=== Begin Enclosure ===

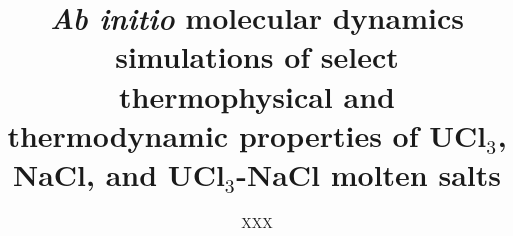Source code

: \documentclass[preprint,3p,10pt,twocolumn,number,sort&compress]{elsarticle}
\begin{document}
\begin{frontmatter}



\title{\textit{Ab initio} molecular dynamics simulations of select thermophysical and thermodynamic properties of UCl$_3$, NaCl, and UCl$_3$-NaCl molten salts}


\author{XXX}


\end{frontmatter}
\end{document}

=== End Enclosure ===

Work to be completed => Repeat the listing exactly; do not print any picture.

Solution to the problem =>
Source code

: \documentclass[preprint,3p,10pt,twocolumn,number,sort&compress]{elsarticle}
\begin{document}
\begin{frontmatter}



\title{\textit{Ab initio} molecular dynamics simulations of select thermophysical and thermodynamic properties of UCl$_3$, NaCl, and UCl$_3$-NaCl molten salts}


\author{XXX}


\end{frontmatter}
\end{document}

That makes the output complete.